* _EXERCISE_: Word for word, copy out every line of the records, omitting each picture.

* _INPUT_:

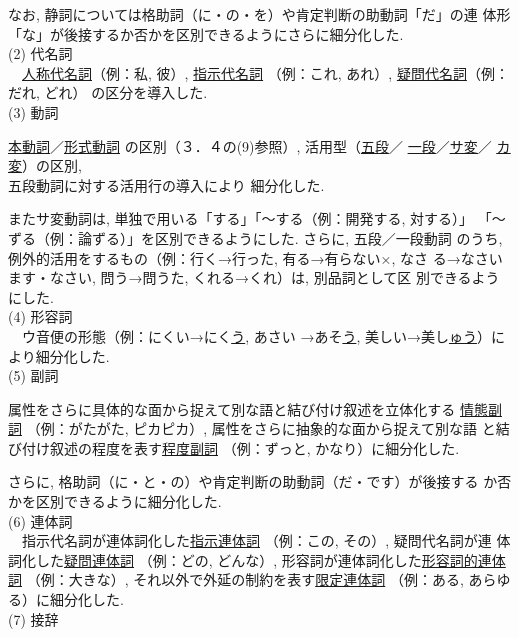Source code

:  なお, 静詞については格助詞（に・の・を）や肯定判断の助動詞「だ」の連
体形「な」が後接するか否かを区別できるようにさらに細分化した.\\
(2) 代名詞\\
~~\underline{人称代名詞}（例：私, 彼）, \underline{指示代名詞}
（例：これ, あれ）, \underline{疑問代名詞}（例：だれ, どれ）
の区分を導入した. \\
(3) 動詞

\underline{本動詞}／\hspace*{-0.2mm}\underline{形式動詞}
\hspace*{-0.2mm}の区別（３．４の(9)参照）, 活用型（\hspace*{-0.2mm}\underline{\underline{五段}}／
\hspace*{-0.2mm}\underline{\underline{一段}}／\hspace*{-0.2mm}\underline{\underline{サ変}}／
\hspace*{-0.2mm}\underline{\underline{カ変}}）の区別, \\五段動詞に対する活用行の導入により
細分化した. 

 またサ変動詞は, 単独で用いる「する」「〜する（例：開発する, 対する）」
「〜ずる（例：論ずる）」を区別できるようにした. さらに, 五段／一段動詞
のうち, 例外的活用をするもの（例：行く→行った, 有る→有らない×, なさ
る→なさいます・なさい, 問う→問うた, くれる→くれ）は, 別品詞として区
別できるようにした. \\
(4) 形容詞\\
 ~~ウ音便の形態（例：にくい→にく\underline{う}, あさい
→あそ\underline{う}, 美しい→美し\underline{ゅう}）により細分化した.\\
(5) 副詞

属性をさらに具体的な面から捉えて別な語と結び付け叙述を立体化する
\underline{情態副詞}
（例：がたがた, ピカピカ）, 属性をさらに抽象的な面から捉えて別な語
と結び付け叙述の程度を表す\underline{程度副詞}
（例：ずっと, かなり）に細分化した. 

 さらに, 格助詞（に・と・の）や肯定判断の助動詞（だ・です）が後接する
か否かを区別できるように細分化した. \\
(6) 連体詞\\
~~指示代名詞が連体詞化した\underline{指示連体詞}
（例：この, その）, 疑問代名詞が連
体詞化した\underline{疑問連体詞}
（例：どの, どんな）, 形容詞が連体詞化した\underline{形容詞的連体詞}
（例：大きな）, それ以外で外延の制約を表す\underline{限定連体詞}
（例：ある, あらゆる）に細分化した.\\
(7) 接辞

* _ANSWER SECTION_:
Source code

:  なお, 静詞については格助詞（に・の・を）や肯定判断の助動詞「だ」の連
体形「な」が後接するか否かを区別できるようにさらに細分化した.\\
(2) 代名詞\\
~~\underline{人称代名詞}（例：私, 彼）, \underline{指示代名詞}
（例：これ, あれ）, \underline{疑問代名詞}（例：だれ, どれ）
の区分を導入した. \\
(3) 動詞

\underline{本動詞}／\hspace*{-0.2mm}\underline{形式動詞}
\hspace*{-0.2mm}の区別（３．４の(9)参照）, 活用型（\hspace*{-0.2mm}\underline{\underline{五段}}／
\hspace*{-0.2mm}\underline{\underline{一段}}／\hspace*{-0.2mm}\underline{\underline{サ変}}／
\hspace*{-0.2mm}\underline{\underline{カ変}}）の区別, \\五段動詞に対する活用行の導入により
細分化した. 

 またサ変動詞は, 単独で用いる「する」「〜する（例：開発する, 対する）」
「〜ずる（例：論ずる）」を区別できるようにした. さらに, 五段／一段動詞
のうち, 例外的活用をするもの（例：行く→行った, 有る→有らない×, なさ
る→なさいます・なさい, 問う→問うた, くれる→くれ）は, 別品詞として区
別できるようにした. \\
(4) 形容詞\\
 ~~ウ音便の形態（例：にくい→にく\underline{う}, あさい
→あそ\underline{う}, 美しい→美し\underline{ゅう}）により細分化した.\\
(5) 副詞

属性をさらに具体的な面から捉えて別な語と結び付け叙述を立体化する
\underline{情態副詞}
（例：がたがた, ピカピカ）, 属性をさらに抽象的な面から捉えて別な語
と結び付け叙述の程度を表す\underline{程度副詞}
（例：ずっと, かなり）に細分化した. 

 さらに, 格助詞（に・と・の）や肯定判断の助動詞（だ・です）が後接する
か否かを区別できるように細分化した. \\
(6) 連体詞\\
~~指示代名詞が連体詞化した\underline{指示連体詞}
（例：この, その）, 疑問代名詞が連
体詞化した\underline{疑問連体詞}
（例：どの, どんな）, 形容詞が連体詞化した\underline{形容詞的連体詞}
（例：大きな）, それ以外で外延の制約を表す\underline{限定連体詞}
（例：ある, あらゆる）に細分化した.\\
(7) 接辞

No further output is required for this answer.